Listed entries>

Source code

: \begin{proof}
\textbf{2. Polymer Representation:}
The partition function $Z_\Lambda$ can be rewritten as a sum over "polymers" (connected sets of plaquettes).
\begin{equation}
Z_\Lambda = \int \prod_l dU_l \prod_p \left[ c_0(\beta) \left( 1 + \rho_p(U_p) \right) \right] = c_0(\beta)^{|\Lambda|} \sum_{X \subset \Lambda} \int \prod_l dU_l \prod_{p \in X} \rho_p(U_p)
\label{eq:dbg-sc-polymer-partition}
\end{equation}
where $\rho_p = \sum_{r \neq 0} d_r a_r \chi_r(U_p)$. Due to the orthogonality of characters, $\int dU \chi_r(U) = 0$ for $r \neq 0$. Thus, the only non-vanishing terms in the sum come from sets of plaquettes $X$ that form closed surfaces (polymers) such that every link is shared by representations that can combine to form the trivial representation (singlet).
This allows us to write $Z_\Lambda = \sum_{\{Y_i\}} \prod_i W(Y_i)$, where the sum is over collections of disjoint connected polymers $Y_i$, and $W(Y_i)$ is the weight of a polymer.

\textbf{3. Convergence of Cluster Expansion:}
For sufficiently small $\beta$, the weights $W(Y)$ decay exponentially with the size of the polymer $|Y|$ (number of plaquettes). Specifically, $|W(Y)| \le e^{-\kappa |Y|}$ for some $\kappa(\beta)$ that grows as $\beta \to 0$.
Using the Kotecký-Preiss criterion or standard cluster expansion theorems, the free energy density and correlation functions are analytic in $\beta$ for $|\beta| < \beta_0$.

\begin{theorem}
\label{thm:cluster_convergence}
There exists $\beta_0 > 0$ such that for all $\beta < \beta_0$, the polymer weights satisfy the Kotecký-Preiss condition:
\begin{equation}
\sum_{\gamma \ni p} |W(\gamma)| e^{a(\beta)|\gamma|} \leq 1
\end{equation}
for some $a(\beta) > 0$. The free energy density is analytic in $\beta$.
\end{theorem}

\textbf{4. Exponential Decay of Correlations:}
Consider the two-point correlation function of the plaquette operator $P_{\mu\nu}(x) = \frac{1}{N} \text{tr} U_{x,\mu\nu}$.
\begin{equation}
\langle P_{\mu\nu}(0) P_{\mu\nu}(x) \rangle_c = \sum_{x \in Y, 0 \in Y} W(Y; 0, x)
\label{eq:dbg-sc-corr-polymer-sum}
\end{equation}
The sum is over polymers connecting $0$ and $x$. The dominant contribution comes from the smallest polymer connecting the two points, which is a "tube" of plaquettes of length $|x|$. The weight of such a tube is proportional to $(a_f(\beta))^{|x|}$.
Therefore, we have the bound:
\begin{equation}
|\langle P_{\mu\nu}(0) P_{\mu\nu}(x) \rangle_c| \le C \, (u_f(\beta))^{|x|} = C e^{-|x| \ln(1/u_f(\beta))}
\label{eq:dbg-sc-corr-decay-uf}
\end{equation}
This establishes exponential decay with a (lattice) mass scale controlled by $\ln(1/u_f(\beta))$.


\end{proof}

What you need to do> How many of the lines above include the string "textbf"? Give only the number.

Answer for the task> 3